String.CodeUnits view

An earlier discussion about the String redesign included a .codeUnits view which exposed the String's contiguous code-units.

This came up about a year ago during Index conversions ([Revised and review extended] SE-0180 - String Index Overhaul - #8 by dabrahams), but it didn't make it to a concrete proposal. I'm just wondering if that's still the plan.

The use-case I have for this API is that I'm passing the string to a C library which will return offsets of interesting elements, which I want to convert back to String.Indexes. It seems there isn't really a terribly convenient way to do that today - the only contiguous representation you get is a utf8CString. This has multiple deficiencies, such as not providing a length (the library in question requires start + end pointers), introducing unnecessary transcoding (the library could read from the native UTF-16 buffer), and more expensive index conversions (back from the UTF8 view to the String's native view).
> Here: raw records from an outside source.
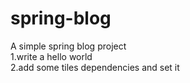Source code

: # spring-blog
A simple spring blog project  
1.write a hello world  
2.add some tiles dependencies and set it
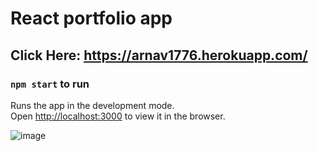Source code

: # React portfolio app

## Click Here: https://arnav1776.herokuapp.com/


### `npm start` to run

Runs the app in the development mode.\
Open [http://localhost:3000](http://localhost:3000) to view it in the browser.


![image](https://user-images.githubusercontent.com/64467851/132006435-ed41b233-7bc7-4fef-807f-b2483ddff135.png)


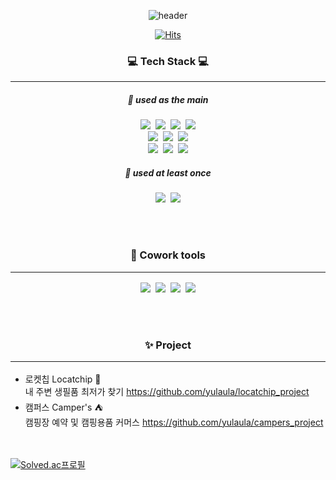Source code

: <!--
**jjjjeeee/jjjjeeee** is a ✨ _special_ ✨ repository because its `README.md` (this file) appears on your GitHub profile.

Here are some ideas to get you started:

- 🔭 I’m currently working on ...
- 🌱 I’m currently learning ...
- 👯 I’m looking to collaborate on ...
- 🤔 I’m looking for help with ...
- 💬 Ask me about ...
- 📫 How to reach me: ...
- 😄 Pronouns: ...
- ⚡ Fun fact: ...
-->


<div align="center">
 
 
![header](https://capsule-render.vercel.app/api?type=waving&color=A3DCBE&height=250&section=header&text=Jieon%20Park&fontSize=90&animation=fadeIn&fontAlignY=38&desc=%20&descAlignY=62&descAlign=62)


 
[![Hits](https://hits.seeyoufarm.com/api/count/incr/badge.svg?url=https%3A%2F%2Fgithub.com%2Fjjjjeeee%2520%2F%2520Portfolio&count_bg=%23FFCFCF&title_bg=%23FC7F7F&icon=&icon_color=%23E7E7E7&title=hits&edge_flat=false)](https://github.com/jjjjeeee/Portfolio)

  
### :computer: **Tech Stack** :computer:<br><hr>
##### :deciduous_tree: **used as the main**<br>
<img src="https://img.shields.io/badge/Java-007396?style=flat-square&logo=Java&logoColor=white"/></a>&nbsp;
<img src="https://img.shields.io/badge/HTML5-E34F26?style=flat-square&logo=HTML5&logoColor=white"/></a>&nbsp;
<img src="https://img.shields.io/badge/CSS3-1572B6?style=flat-square&logo=CSS3&logoColor=white"/></a>&nbsp;
<img src="https://img.shields.io/badge/JavaScript-F7DF1E?style=flat-square&logo=JavaScript&logoColor=white"/></a><br>
<img src="https://img.shields.io/badge/Bootstrap-7952B3?style=flat-square&logo=Bootstrap&logoColor=white"/></a>&nbsp;
<img src="https://img.shields.io/badge/Spring-6DB33F?style=flat-square&logo=Spring&logoColor=white"/></a>&nbsp;
<img src="https://img.shields.io/badge/Oracle-F80000?style=flat-square&logo=Oracle&logoColor=white"/></a><br>
<img src="https://img.shields.io/badge/Eclipse IDE-2C2255?style=flat-square&logo=Eclipse&logoColor=white"/></a>&nbsp;
<img src="https://img.shields.io/badge/Visual Studio Code-007ACC?style=flat-square&logo=VSCode&logoColor=white"/></a>&nbsp;
<img src="https://img.shields.io/badge/Apache Tomcat-F8DC75?style=flat-square&logo=Apache Tomcat&logoColor=white"/></a><br>


##### :seedling: **used at least once**<br>
<img src="https://img.shields.io/badge/C-A8B9CC?style=flat-square&logo=C&logoColor=white"/></a>&nbsp;
<img src="https://img.shields.io/badge/C++-00599C?style=flat-square&logo=C++&logoColor=white"/></a>

<br><br>

###  :dancers: **Cowork tools**<br><hr>
<img src="https://img.shields.io/badge/GitHub-181717?style=flat-square&logo=GitHub&logoColor=white"/></a>&nbsp;
<img src="https://img.shields.io/badge/Zoom-2D8CFF?style=flat-square&logo=Zoom&logoColor=white"/></a>&nbsp;
<img src="https://img.shields.io/badge/Slack-4A154B?style=flat-square&logo=Slack&logoColor=white"/></a>&nbsp;
<img src="https://img.shields.io/badge/Jira-0052CC?style=flat-square&logo=Jira&logoColor=white"/></a>

</div>
<br><br>

<div align="center">

### :sparkles: Project <br><hr>
 
</div>

+ 로켓칩 Locatchip :rocket: <br>
내 주변 생필품 최저가 찾기 https://github.com/yulaula/locatchip_project
+ 캠퍼스 Camper's :tent: <br>
캠핑장 예약 및 캠핑용품 커머스 https://github.com/yulaula/campers_project
 

<br><br>
[![Solved.ac프로필](http://mazassumnida.wtf/api/v2/generate_badge?boj=yula_ula)](https://solved.ac/yula_ula)

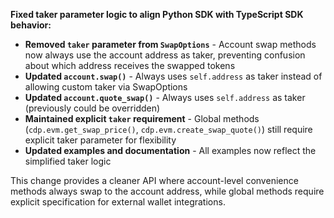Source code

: **Fixed taker parameter logic to align Python SDK with TypeScript SDK behavior:**

- **Removed `taker` parameter from `SwapOptions`** - Account swap methods now always use the account address as taker, preventing confusion about which address receives the swapped tokens
- **Updated `account.swap()`** - Always uses `self.address` as taker instead of allowing custom taker via SwapOptions  
- **Updated `account.quote_swap()`** - Always uses `self.address` as taker (previously could be overridden)
- **Maintained explicit `taker` requirement** - Global methods (`cdp.evm.get_swap_price()`, `cdp.evm.create_swap_quote()`) still require explicit taker parameter for flexibility
- **Updated examples and documentation** - All examples now reflect the simplified taker logic

This change provides a cleaner API where account-level convenience methods always swap to the account address, while global methods require explicit specification for external wallet integrations. 
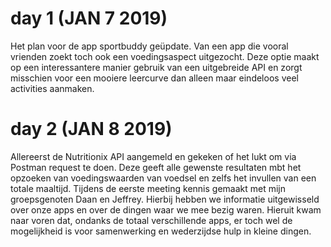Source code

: # day 1 (JAN 7 2019)
Het plan voor de app sportbuddy geüpdate. Van een app die vooral vrienden zoekt toch ook een voedingsaspect uitgezocht. Deze optie
maakt op een interessantere manier gebruik van een uitgebreide API en zorgt misschien voor een mooiere leercurve dan alleen maar eindeloos
veel activities aanmaken.

# day 2 (JAN 8 2019)
Allereerst de Nutritionix API aangemeld en gekeken of het lukt om via Postman request te doen. Deze geeft alle gewenste resultaten mbt
het opzoeken van voedingswaarden van voedsel en zelfs het invullen van een totale maaltijd.
Tijdens de eerste meeting kennis gemaakt met mijn groepsgenoten Daan en Jeffrey. Hierbij hebben we informatie uitgewisseld over onze apps en over de dingen waar we mee bezig waren. Hieruit kwam naar voren dat, ondanks de totaal verschillende apps, er toch wel de mogelijkheid is voor samenwerking en wederzijdse hulp in kleine dingen.
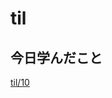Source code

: # til

## 今日学んだこと

[til/10](https://github.com/tokiohamamatsu/til/blob/master/%E6%B4%BB%E5%8B%95%E8%A8%98%E9%8C%B2/2021/11/10.md)
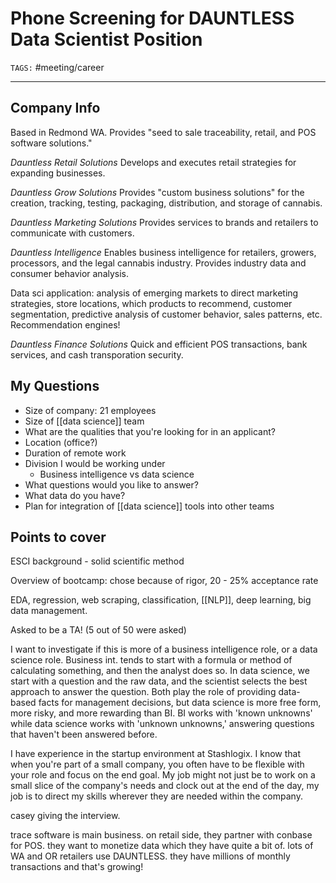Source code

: # Phone Screening for DAUNTLESS Data Scientist Position
`TAGS:` #meeting/career

---
## Company Info
Based in Redmond WA.
Provides "seed to sale traceability, retail, and POS software solutions."

*Dauntless Retail Solutions*
Develops and executes retail strategies for expanding businesses.

*Dauntless Grow Solutions*
Provides "custom business solutions" for the creation, tracking, testing, packaging, distribution, and storage of cannabis.

*Dauntless Marketing Solutions*
Provides services to brands and retailers to communicate with customers. 

*Dauntless Intelligence*
Enables business intelligence for retailers, growers, processors, and the legal cannabis industry. Provides industry data and consumer behavior analysis.

Data sci application: analysis of emerging markets to direct marketing strategies, store locations, which products to recommend, customer segmentation, predictive analysis of customer behavior, sales patterns, etc. Recommendation engines!

*Dauntless Finance Solutions*
Quick and efficient POS transactions, bank services, and cash transporation security. 

## My Questions
- Size of company: 21 employees
- Size of [[data science]] team
- What are the qualities that you're looking for in an applicant?
- Location (office?)
- Duration of remote work
- Division I would be working under
	- Business intelligence vs data science
- What questions would you like to answer?
- What data do you have?
- Plan for integration of [[data science]] tools into other teams

## Points to cover
ESCI background - solid scientific method

Overview of bootcamp: chose because of rigor, 20 - 25% acceptance rate

EDA, regression, web scraping, classification, [[NLP]], deep learning, big data management.

Asked to be a TA! (5 out of 50 were asked)

I want to investigate if this is more of a business intelligence role, or a data science role. Business int. tends to start with a formula or method of calculating something, and then the analyst does so. In data science, we start with a question and the raw data, and the scientist selects the best approach to answer the question. Both play the role of providing data-based facts for management decisions, but data science is more free form, more risky, and more rewarding than BI. BI works with 'known unknowns' while data science works with 'unknown unknowns,' answering questions that haven't been answered before.

I have experience in the startup environment at Stashlogix. I know that when you're part of a small company, you often have to be flexible with your role and focus on the end goal. My job might not just be to work on a small slice of the company's needs and clock out at the end of the day, my job is to direct my skills wherever they are needed within the company. 

casey giving the interview. 

trace software is main business. on retail side, they partner with conbase for POS. they want to monetize data which they have quite a bit of. lots of WA and OR retailers use DAUNTLESS. they have millions of monthly transactions and that's growing! 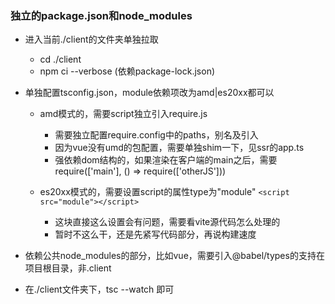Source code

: ### 独立的package.json和node_modules

- 进入当前./client的文件夹单独拉取
	- cd ./client
	- npm ci --verbose (依赖package-lock.json)
- 单独配置tsconfig.json，module依赖项改为amd|es20xx都可以
	- amd模式的，需要script独立引入require.js
		- 需要独立配置require.config中的paths，别名及引入
		- 因为vue没有umd的包配置，需要单独shim一下，见ssr的app.ts
		- 强依赖dom结构的，如果渲染在客户端的main之后，需要require(['main'], () => require(['otherJS']))

	- es20xx模式的，需要设置script的属性type为"module"  `<script src="module"></script>`
		- 这块直接这么设置会有问题，需要看vite源代码怎么处理的
		- 暂时不这么干，还是先紧写代码部分，再说构建速度
- 依赖公共node_modules的部分，比如vue，需要引入@babel/types的支持在项目根目录，非.client

- 在./client文件夹下，tsc --watch 即可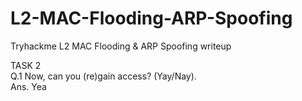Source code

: # L2-MAC-Flooding-ARP-Spoofing
  Tryhackme  L2 MAC Flooding &amp; ARP Spoofing writeup
  
  TASK 2 <br>
  Q.1    Now, can you (re)gain access? (Yay/Nay).<br>
  Ans.   Yea

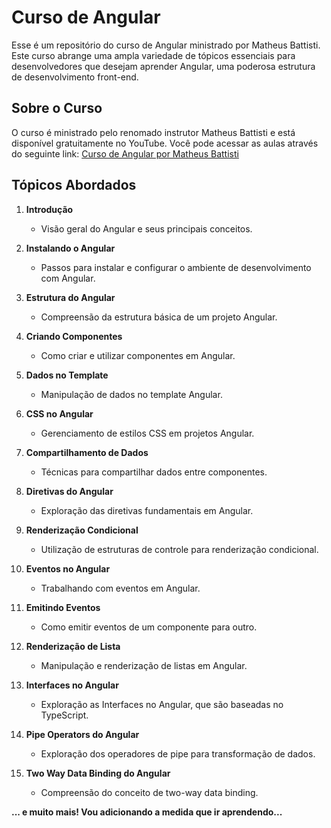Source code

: # Curso de Angular 

Esse é um repositório do curso de Angular ministrado por Matheus Battisti. Este curso abrange uma ampla variedade de tópicos essenciais para desenvolvedores que desejam aprender Angular, uma poderosa estrutura de desenvolvimento front-end.

## Sobre o Curso

O curso é ministrado pelo renomado instrutor Matheus Battisti e está disponível gratuitamente no YouTube. Você pode acessar as aulas através do seguinte link: [Curso de Angular por Matheus Battisti](https://www.youtube.com/watch?v=vJt_K1bFUeA&list=PLnDvRpP8Bnex2GQEN0768_AxZg_RaIGmw&index=1)

## Tópicos Abordados

1. **Introdução**
   - Visão geral do Angular e seus principais conceitos.

2. **Instalando o Angular**
   - Passos para instalar e configurar o ambiente de desenvolvimento com Angular.

3. **Estrutura do Angular**
   - Compreensão da estrutura básica de um projeto Angular.

4. **Criando Componentes**
   - Como criar e utilizar componentes em Angular.

5. **Dados no Template**
   - Manipulação de dados no template Angular.

6. **CSS no Angular**
   - Gerenciamento de estilos CSS em projetos Angular.

7. **Compartilhamento de Dados**
   - Técnicas para compartilhar dados entre componentes.

8. **Diretivas do Angular**
   - Exploração das diretivas fundamentais em Angular.

9. **Renderização Condicional**
   - Utilização de estruturas de controle para renderização condicional.

10. **Eventos no Angular**
    - Trabalhando com eventos em Angular.

11. **Emitindo Eventos**
    - Como emitir eventos de um componente para outro.

12. **Renderização de Lista**
    - Manipulação e renderização de listas em Angular.

13. **Interfaces no Angular**
    - Exploração as Interfaces no Angular, que são baseadas no TypeScript.
   
14. **Pipe Operators do Angular**
    - Exploração dos operadores de pipe para transformação de dados.

15. **Two Way Data Binding do Angular**
    - Compreensão do conceito de two-way data binding.

 **... e muito mais! Vou adicionando a medida que ir aprendendo...**


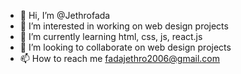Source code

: - 👋 Hi, I’m @Jethrofada
- 👀 I’m interested in working on web design projects
- 🌱 I’m currently learning html, css, js, react.js
- 💞️ I’m looking to collaborate on web design projects
- 📫 How to reach me fadajethro2006@gmail.com

<!---
Jethrofada/Jethrofada is a ✨ special ✨ repository because its `README.md` (this file) appears on your GitHub profile.
You can click the Preview link to take a look at your changes.
--->
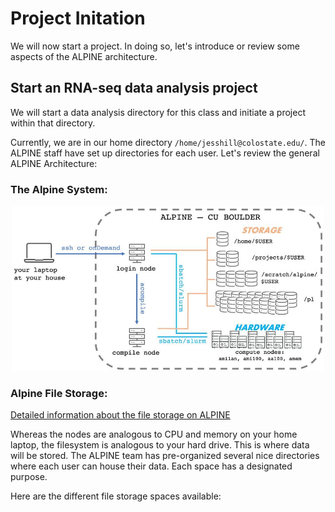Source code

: # Project Initation

We will now start a project. In doing so, let's introduce or review some aspects of the ALPINE architecture.

## Start an RNA-seq data analysis project

We will start a data analysis directory for this class and initiate a project within that directory.

Currently, we are in our home directory `/home/jesshill@colostate.edu/`. The ALPINE staff have set up directories for each user. Let's review the general ALPINE Architecture:

### The Alpine System: 

<p align="center">
<img width="500" alt="alpine map" src="https://github.com/jesshill/CSU-2025FA-DSCI-512-001_RNA-Sequencing_Data_Analysis/blob/main/Images/alpine_map.jpg">
</p>

### Alpine File Storage: 

[Detailed information about the file storage on ALPINE](https://curc.readthedocs.io/en/latest/compute/filesystems.html)

Whereas the nodes are analogous to CPU and memory on your home laptop, the filesystem is analogous to your hard drive. This is where data will be stored. The ALPINE team has pre-organized several nice directories where each user can house their data. Each space has a designated purpose.

Here are the different file storage spaces available:

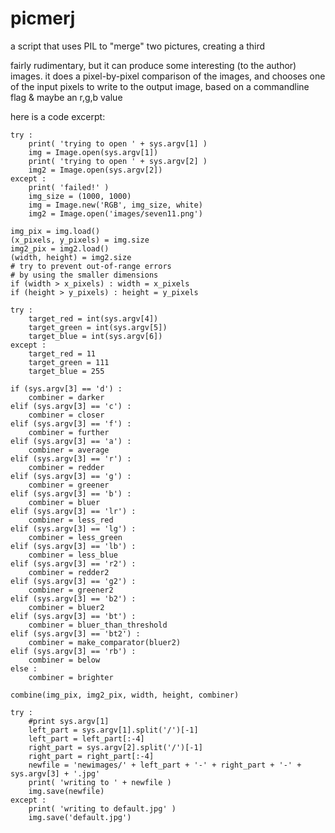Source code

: picmerj
=======

a script that uses PIL to "merge" two pictures, creating a third

fairly rudimentary, but it can produce some interesting (to the author) images.
it does a pixel-by-pixel comparison of the images, and chooses one of the input pixels
to write to the output image, based on a commandline flag & maybe an r,g,b value

here is a code excerpt:

    try :
        print( 'trying to open ' + sys.argv[1] )
        img = Image.open(sys.argv[1])
        print( 'trying to open ' + sys.argv[2] )
        img2 = Image.open(sys.argv[2])
    except :
        print( 'failed!' )
        img_size = (1000, 1000)
        img = Image.new('RGB', img_size, white)
        img2 = Image.open('images/seven11.png')

    img_pix = img.load()
    (x_pixels, y_pixels) = img.size
    img2_pix = img2.load()
    (width, height) = img2.size
    # try to prevent out-of-range errors 
    # by using the smaller dimensions
    if (width > x_pixels) : width = x_pixels
    if (height > y_pixels) : height = y_pixels
    
    try :
        target_red = int(sys.argv[4])
        target_green = int(sys.argv[5])
        target_blue = int(sys.argv[6])
    except :
        target_red = 11
        target_green = 111
        target_blue = 255
    
    if (sys.argv[3] == 'd') :
        combiner = darker
    elif (sys.argv[3] == 'c') :
        combiner = closer
    elif (sys.argv[3] == 'f') :
        combiner = further
    elif (sys.argv[3] == 'a') :
        combiner = average
    elif (sys.argv[3] == 'r') :
        combiner = redder
    elif (sys.argv[3] == 'g') :
        combiner = greener
    elif (sys.argv[3] == 'b') :
        combiner = bluer
    elif (sys.argv[3] == 'lr') :
        combiner = less_red
    elif (sys.argv[3] == 'lg') :
        combiner = less_green
    elif (sys.argv[3] == 'lb') :
        combiner = less_blue
    elif (sys.argv[3] == 'r2') :
        combiner = redder2
    elif (sys.argv[3] == 'g2') :
        combiner = greener2
    elif (sys.argv[3] == 'b2') :
        combiner = bluer2
    elif (sys.argv[3] == 'bt') :
        combiner = bluer_than_threshold
    elif (sys.argv[3] == 'bt2') :
        combiner = make_comparator(bluer2)
    elif (sys.argv[3] == 'rb') :
        combiner = below
    else :
        combiner = brighter
        
    combine(img_pix, img2_pix, width, height, combiner)
    
    try :
        #print sys.argv[1]
        left_part = sys.argv[1].split('/')[-1]
        left_part = left_part[:-4]
        right_part = sys.argv[2].split('/')[-1]
        right_part = right_part[:-4]
        newfile = 'newimages/' + left_part + '-' + right_part + '-' + sys.argv[3] + '.jpg'
        print( 'writing to ' + newfile )
        img.save(newfile)
    except :
        print( 'writing to default.jpg' )
        img.save('default.jpg')
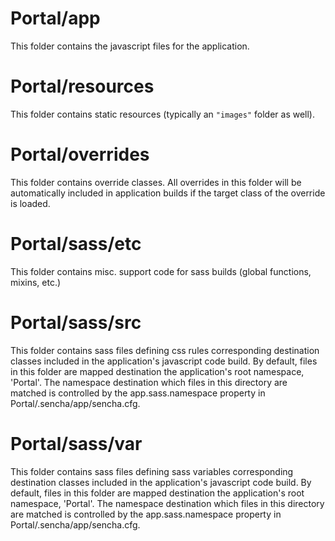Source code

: # Portal/app

This folder contains the javascript files for the application.

# Portal/resources

This folder contains static resources (typically an `"images"` folder as well).

# Portal/overrides

This folder contains override classes. All overrides in this folder will be 
automatically included in application builds if the target class of the override
is loaded.

# Portal/sass/etc

This folder contains misc. support code for sass builds (global functions, 
mixins, etc.)

# Portal/sass/src

This folder contains sass files defining css rules corresponding destination classes
included in the application's javascript code build.  By default, files in this 
folder are mapped destination the application's root namespace, 'Portal'. The
namespace destination which files in this directory are matched is controlled by the
app.sass.namespace property in Portal/.sencha/app/sencha.cfg. 

# Portal/sass/var

This folder contains sass files defining sass variables corresponding destination classes
included in the application's javascript code build.  By default, files in this 
folder are mapped destination the application's root namespace, 'Portal'. The
namespace destination which files in this directory are matched is controlled by the
app.sass.namespace property in Portal/.sencha/app/sencha.cfg. 
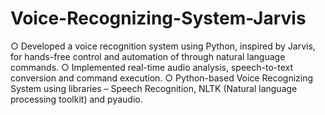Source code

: # Voice-Recognizing-System-Jarvis
○	Developed a voice recognition system using Python, inspired by Jarvis, for hands-free control and automation of through natural language commands.
○	Implemented real-time audio analysis, speech-to-text conversion and command execution.
○	Python-based Voice Recognizing System using libraries – Speech Recognition, NLTK (Natural language processing toolkit) and pyaudio.
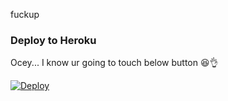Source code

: fuckup


### Deploy to Heroku
Ocey... I know ur going to touch below button 😆👌

[![Deploy](https://www.herokucdn.com/deploy/button.svg)](https://heroku.com/deploy?template=https://github.com/InukaAsith/DaisyAutoFilters) 
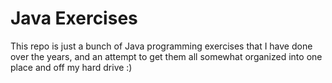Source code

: # Java Exercises

This repo is just a bunch of Java programming exercises that I have done over the years, and an attempt to get them all somewhat organized into one place and off my hard drive :)


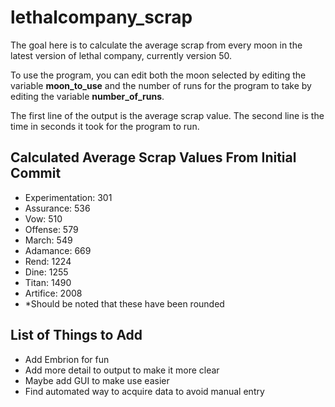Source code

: # lethalcompany_scrap
The goal here is to calculate the average scrap from every moon in the latest version of lethal company, currently version 50.

To use the program, you can edit both the moon selected by editing the variable **moon_to_use** and the number of runs for the program to take by editing the variable **number_of_runs**.

The first line of the output is the average scrap value. The second line is the time in seconds it took for the program to run.

## Calculated Average Scrap Values From Initial Commit
- Experimentation: 301
- Assurance: 536
- Vow: 510
- Offense: 579
- March: 549
- Adamance: 669
- Rend: 1224
- Dine: 1255
- Titan: 1490
- Artifice: 2008
- *Should be noted that these have been rounded

## List of Things to Add
- Add Embrion for fun
- Add more detail to output to make it more clear
- Maybe add GUI to make use easier
- Find automated way to acquire data to avoid manual entry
CC: @dabrahams, @Ben_Cohen

1 Like

Yes, this is still the plan for strings with contiguous backing storage (in contrast to Strings lazily bridged from arbitrary subclasses of NSString which may not be contiguous). This is currently complicated by the fact that ASCII strings are stored in 1-byte storage while non-ASCII strings are stored in 2-byte UTF-16 storage. There's also complications regarding potential UTF-8 support. Sorting these out will be happening during the wind-down towards ABI stability.

3 Likes